Roy's system is anti-Corsi as a stat, but when you look at how Corsi is actually notated in a lot of places as "Chances For", then maybe he DOES respect that aspect of it. His system seems to be to limit the team to lots of low-quality shots. Is a shot from the half boards that gets blocked REALLY a "chance for"? Corsi says so, and that's where my major beef with it is and why I get where Roy is coming from on this. What interests me is the admittedly subjective stat of "Scoring Chances", which doesn't really get recorded on a large scale. Those are the high-danger chances where the individual players matter. Did the shooter miss? Did the goalie make a huge save? That's where hockey games are won and lost, IMO. Does your D give up too many of those big chances? That's what sunk us in Minnesota last week. Do your shooters miss critical chances? That's why we lost the last game in Vancouver.
I think that's where Roy's philosophy lies. Generate as many of those big chances off the rush as you can, and limit the other team to bad ones as much as possible. It relies on your forwards to not choke, and your defenders to keep the puck to the outside as much as possible in the D zone, something that the Avs are actually pretty good at.
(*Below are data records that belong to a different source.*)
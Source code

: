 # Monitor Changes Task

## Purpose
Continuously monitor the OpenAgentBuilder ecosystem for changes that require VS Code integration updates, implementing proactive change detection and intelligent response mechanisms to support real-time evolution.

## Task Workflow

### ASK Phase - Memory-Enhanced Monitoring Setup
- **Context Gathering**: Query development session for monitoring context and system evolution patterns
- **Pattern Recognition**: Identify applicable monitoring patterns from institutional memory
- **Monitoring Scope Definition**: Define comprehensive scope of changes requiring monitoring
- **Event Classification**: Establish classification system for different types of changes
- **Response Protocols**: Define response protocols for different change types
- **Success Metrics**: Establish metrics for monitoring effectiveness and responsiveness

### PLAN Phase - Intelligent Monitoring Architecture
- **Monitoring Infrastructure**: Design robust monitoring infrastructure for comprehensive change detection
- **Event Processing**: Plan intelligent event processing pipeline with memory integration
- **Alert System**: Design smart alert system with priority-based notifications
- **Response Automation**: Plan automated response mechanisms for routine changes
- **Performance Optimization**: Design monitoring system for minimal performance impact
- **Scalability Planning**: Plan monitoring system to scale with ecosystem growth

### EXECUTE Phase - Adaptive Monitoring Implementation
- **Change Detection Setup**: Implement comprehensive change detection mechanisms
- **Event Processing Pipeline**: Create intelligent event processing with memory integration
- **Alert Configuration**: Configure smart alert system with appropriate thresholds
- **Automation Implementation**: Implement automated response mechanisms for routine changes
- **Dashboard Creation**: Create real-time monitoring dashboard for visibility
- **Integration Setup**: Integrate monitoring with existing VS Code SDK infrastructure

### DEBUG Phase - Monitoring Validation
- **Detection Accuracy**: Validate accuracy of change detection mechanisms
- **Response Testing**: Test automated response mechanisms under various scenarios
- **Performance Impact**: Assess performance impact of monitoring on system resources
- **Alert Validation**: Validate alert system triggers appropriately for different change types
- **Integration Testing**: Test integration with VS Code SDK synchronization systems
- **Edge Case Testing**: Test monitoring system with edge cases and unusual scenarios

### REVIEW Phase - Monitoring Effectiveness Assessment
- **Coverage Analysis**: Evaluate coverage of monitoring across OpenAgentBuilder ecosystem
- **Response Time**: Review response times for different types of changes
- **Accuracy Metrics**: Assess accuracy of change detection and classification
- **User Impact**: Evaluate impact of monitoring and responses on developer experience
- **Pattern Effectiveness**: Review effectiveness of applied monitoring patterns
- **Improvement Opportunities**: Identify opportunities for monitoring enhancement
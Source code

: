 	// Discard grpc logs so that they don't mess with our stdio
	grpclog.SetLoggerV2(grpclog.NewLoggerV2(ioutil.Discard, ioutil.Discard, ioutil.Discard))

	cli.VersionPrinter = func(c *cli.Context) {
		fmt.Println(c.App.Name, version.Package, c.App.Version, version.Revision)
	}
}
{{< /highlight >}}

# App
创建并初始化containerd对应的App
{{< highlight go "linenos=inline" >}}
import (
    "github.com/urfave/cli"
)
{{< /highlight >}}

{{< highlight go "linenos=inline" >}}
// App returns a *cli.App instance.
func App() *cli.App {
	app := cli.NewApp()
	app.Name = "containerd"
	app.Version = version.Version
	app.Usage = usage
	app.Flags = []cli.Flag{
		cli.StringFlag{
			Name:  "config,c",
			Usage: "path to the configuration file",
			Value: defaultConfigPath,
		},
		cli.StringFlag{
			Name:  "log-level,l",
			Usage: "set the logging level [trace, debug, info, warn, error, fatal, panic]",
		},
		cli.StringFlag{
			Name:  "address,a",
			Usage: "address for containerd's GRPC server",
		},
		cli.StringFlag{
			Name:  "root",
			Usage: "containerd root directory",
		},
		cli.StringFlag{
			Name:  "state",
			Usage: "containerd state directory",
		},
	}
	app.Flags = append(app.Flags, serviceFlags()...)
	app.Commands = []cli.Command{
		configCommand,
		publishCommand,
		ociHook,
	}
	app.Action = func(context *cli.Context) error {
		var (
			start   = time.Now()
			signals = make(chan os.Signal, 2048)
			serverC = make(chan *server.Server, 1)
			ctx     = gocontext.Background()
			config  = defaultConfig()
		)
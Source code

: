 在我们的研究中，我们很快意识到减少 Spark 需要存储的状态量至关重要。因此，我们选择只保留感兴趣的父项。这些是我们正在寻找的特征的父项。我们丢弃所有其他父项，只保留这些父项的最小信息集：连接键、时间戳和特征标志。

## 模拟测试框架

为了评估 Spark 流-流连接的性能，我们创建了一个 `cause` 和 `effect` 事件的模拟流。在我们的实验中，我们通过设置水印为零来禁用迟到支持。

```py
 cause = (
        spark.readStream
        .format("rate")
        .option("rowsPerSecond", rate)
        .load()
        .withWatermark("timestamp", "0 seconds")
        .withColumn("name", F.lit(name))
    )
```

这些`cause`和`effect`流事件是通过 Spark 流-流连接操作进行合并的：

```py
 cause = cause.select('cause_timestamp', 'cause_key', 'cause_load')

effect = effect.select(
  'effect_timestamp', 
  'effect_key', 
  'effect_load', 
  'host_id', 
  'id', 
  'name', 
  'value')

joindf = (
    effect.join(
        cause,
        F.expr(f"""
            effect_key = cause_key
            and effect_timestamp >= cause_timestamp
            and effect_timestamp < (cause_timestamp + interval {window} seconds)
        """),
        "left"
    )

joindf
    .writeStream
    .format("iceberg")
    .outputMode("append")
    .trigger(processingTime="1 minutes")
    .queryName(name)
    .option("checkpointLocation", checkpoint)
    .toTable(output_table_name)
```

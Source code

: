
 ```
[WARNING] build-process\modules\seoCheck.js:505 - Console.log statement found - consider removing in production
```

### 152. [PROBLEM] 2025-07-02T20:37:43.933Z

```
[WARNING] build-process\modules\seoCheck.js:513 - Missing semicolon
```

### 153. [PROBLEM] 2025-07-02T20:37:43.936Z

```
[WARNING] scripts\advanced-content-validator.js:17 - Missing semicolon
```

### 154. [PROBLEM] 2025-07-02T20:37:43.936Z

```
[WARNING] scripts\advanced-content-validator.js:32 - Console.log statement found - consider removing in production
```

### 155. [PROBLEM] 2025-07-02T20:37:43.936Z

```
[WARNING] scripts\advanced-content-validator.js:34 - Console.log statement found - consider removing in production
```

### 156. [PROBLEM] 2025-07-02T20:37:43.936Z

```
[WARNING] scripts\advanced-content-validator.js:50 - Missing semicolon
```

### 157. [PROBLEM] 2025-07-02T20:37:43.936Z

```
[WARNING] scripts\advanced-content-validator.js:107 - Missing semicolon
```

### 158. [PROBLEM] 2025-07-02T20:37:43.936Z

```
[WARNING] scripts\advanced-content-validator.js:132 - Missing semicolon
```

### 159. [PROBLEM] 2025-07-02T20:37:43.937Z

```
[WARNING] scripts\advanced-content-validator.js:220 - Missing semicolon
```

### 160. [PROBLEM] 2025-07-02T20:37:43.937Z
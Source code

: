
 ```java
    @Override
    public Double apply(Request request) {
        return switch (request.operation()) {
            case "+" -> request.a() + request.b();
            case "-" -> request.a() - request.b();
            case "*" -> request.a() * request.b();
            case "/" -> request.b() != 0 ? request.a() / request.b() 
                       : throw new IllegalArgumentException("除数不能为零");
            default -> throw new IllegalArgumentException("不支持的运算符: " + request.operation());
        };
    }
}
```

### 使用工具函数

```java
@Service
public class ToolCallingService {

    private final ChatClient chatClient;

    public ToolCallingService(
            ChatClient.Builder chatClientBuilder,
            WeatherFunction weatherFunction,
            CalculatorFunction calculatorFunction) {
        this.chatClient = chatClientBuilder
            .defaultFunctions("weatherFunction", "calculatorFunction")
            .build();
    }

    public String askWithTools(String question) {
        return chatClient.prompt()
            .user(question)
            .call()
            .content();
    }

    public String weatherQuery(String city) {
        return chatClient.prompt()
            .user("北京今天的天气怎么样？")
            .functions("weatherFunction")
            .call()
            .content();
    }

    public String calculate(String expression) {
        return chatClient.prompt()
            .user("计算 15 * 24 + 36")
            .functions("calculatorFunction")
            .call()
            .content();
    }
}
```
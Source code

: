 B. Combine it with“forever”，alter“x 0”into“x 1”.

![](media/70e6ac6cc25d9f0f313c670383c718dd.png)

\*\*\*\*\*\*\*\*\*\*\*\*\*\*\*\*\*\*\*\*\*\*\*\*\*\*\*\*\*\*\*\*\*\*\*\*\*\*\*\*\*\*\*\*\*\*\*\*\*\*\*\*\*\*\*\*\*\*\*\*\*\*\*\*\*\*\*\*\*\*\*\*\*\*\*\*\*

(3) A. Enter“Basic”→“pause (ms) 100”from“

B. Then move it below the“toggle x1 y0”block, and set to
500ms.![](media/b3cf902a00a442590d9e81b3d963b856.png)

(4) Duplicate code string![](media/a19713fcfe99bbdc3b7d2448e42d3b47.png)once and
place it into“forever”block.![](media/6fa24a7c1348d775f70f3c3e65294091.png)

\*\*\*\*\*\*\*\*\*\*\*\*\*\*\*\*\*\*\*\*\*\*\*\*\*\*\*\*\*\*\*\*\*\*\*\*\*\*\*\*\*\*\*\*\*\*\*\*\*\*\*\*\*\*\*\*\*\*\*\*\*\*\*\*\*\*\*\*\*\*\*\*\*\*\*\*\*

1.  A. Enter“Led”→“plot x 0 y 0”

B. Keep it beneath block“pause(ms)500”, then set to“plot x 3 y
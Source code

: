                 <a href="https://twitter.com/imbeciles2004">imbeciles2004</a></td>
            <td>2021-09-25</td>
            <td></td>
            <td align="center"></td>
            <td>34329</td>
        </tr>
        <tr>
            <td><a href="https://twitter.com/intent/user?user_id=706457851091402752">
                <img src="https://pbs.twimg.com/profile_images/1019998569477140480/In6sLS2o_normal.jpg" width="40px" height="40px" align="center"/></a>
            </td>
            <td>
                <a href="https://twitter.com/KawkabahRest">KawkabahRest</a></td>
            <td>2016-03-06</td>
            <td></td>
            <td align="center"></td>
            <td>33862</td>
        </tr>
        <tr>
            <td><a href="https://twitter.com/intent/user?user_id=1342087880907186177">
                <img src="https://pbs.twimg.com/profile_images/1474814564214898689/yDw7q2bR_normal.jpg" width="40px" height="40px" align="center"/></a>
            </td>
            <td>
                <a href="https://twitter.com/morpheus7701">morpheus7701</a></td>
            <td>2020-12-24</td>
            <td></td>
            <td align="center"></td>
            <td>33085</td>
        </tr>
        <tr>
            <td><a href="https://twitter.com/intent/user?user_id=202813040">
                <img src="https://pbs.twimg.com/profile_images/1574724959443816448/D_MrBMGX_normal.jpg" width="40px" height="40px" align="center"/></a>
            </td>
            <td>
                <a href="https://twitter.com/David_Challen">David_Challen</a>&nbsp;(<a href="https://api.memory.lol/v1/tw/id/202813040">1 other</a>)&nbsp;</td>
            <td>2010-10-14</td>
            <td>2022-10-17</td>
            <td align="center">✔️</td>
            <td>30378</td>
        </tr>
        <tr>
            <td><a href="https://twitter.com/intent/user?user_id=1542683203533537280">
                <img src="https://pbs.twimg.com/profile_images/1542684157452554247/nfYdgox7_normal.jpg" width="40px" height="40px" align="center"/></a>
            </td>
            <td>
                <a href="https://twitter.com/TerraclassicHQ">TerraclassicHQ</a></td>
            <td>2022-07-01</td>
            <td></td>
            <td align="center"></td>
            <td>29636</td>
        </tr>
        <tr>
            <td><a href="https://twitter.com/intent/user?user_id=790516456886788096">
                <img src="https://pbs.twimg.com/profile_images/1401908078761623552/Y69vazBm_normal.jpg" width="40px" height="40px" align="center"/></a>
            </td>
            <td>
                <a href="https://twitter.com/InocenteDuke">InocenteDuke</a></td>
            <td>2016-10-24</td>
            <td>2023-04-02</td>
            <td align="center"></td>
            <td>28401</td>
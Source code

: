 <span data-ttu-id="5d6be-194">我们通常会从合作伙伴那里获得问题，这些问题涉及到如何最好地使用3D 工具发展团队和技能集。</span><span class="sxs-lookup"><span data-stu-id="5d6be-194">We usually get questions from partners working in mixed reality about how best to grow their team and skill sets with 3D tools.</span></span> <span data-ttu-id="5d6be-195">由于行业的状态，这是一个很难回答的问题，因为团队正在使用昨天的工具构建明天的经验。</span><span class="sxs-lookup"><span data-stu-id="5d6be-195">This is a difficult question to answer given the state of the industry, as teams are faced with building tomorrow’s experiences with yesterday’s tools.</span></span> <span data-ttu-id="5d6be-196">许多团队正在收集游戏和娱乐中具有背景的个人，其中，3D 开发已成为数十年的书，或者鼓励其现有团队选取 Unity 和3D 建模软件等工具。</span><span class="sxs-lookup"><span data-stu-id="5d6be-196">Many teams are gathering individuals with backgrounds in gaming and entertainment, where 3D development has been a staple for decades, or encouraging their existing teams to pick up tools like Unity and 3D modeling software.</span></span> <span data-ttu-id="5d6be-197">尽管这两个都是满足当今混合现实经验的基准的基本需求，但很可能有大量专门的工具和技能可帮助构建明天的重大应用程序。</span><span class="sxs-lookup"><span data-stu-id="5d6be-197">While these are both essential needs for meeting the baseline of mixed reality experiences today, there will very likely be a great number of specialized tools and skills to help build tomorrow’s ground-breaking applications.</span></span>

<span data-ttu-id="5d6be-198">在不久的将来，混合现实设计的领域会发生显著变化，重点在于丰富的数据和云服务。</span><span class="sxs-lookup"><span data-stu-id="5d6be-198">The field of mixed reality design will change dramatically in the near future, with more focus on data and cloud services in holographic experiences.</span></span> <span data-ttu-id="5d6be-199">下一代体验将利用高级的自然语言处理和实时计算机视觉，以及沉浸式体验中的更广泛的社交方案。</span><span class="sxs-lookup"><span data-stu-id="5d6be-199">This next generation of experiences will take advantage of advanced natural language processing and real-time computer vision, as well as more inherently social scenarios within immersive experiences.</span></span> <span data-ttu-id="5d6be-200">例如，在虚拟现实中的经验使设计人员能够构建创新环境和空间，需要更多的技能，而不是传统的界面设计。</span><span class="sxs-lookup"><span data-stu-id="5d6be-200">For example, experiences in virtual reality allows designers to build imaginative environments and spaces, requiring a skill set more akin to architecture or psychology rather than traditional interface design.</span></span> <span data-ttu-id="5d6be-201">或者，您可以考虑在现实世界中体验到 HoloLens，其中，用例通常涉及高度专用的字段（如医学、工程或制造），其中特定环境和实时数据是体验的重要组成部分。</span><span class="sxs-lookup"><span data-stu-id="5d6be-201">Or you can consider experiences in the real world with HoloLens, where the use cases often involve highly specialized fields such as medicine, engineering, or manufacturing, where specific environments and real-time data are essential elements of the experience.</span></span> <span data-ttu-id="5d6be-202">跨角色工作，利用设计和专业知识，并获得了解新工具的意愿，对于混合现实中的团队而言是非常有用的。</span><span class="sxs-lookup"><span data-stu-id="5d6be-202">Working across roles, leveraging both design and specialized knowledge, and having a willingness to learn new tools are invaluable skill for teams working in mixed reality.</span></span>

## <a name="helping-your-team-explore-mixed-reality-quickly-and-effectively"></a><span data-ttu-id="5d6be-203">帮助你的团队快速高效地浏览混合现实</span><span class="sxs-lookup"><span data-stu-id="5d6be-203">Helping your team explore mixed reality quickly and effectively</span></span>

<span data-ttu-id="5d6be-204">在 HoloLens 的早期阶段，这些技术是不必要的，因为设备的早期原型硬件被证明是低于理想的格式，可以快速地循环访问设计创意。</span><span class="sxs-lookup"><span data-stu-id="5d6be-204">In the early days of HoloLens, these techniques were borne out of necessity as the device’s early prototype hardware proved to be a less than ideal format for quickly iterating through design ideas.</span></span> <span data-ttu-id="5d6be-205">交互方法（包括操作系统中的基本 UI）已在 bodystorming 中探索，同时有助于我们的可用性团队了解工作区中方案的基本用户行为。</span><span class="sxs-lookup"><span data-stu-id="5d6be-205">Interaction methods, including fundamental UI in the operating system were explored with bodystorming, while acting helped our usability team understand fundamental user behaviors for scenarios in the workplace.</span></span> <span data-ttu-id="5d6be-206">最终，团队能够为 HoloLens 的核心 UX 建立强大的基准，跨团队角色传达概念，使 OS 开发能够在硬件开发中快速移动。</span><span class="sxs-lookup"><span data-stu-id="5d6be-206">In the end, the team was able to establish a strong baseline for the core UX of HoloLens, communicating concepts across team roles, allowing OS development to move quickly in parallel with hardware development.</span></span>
What sinks us is that our weak defenders like Holden, Guenin, and Bodnarchuck don't make good decisions in one-on-one battles defending those high-percentage chances, leaving the goalie out to dry. How many of those massive ****ups this year have led to brutal goals against? Which is why I think once our defensive corps matures, loses the dead weight and maybe switches up the pairings to give the weak defenders better matchups and cover when they screw up, we'll be a much better team even if Corsi says we still suck, because we'll be better able to implement Roy's actual system with better players. How many 2-on-1s has Beauch broken up this year just from solid defense? If we had more of those kinds of players rather than the loser squad we'd be in much better shape once you look at the game this way. I'd also guess that that's why Zadorov has a short leash, because he does a lot of things right but also makes those boneheaded mistakes sometimes that lead to scoring chances against, which is exactly what Roy wants to avoid.
I'd hazard a guess that Roy's experience as a goalie and his intimate familiarity with scoring chances and how much those matter are informing his philosophy that low-danger shots don't matter as much as high-danger ones. Now, do I have a problem with some of the other technical things that Roy does with his systems? You bet your ass I do. Do I think the Avs would be a better team under a better coach? Probably. But I actually agree with his underlying philosophy that Corsi is a flawed stat that doesn't tell the whole story.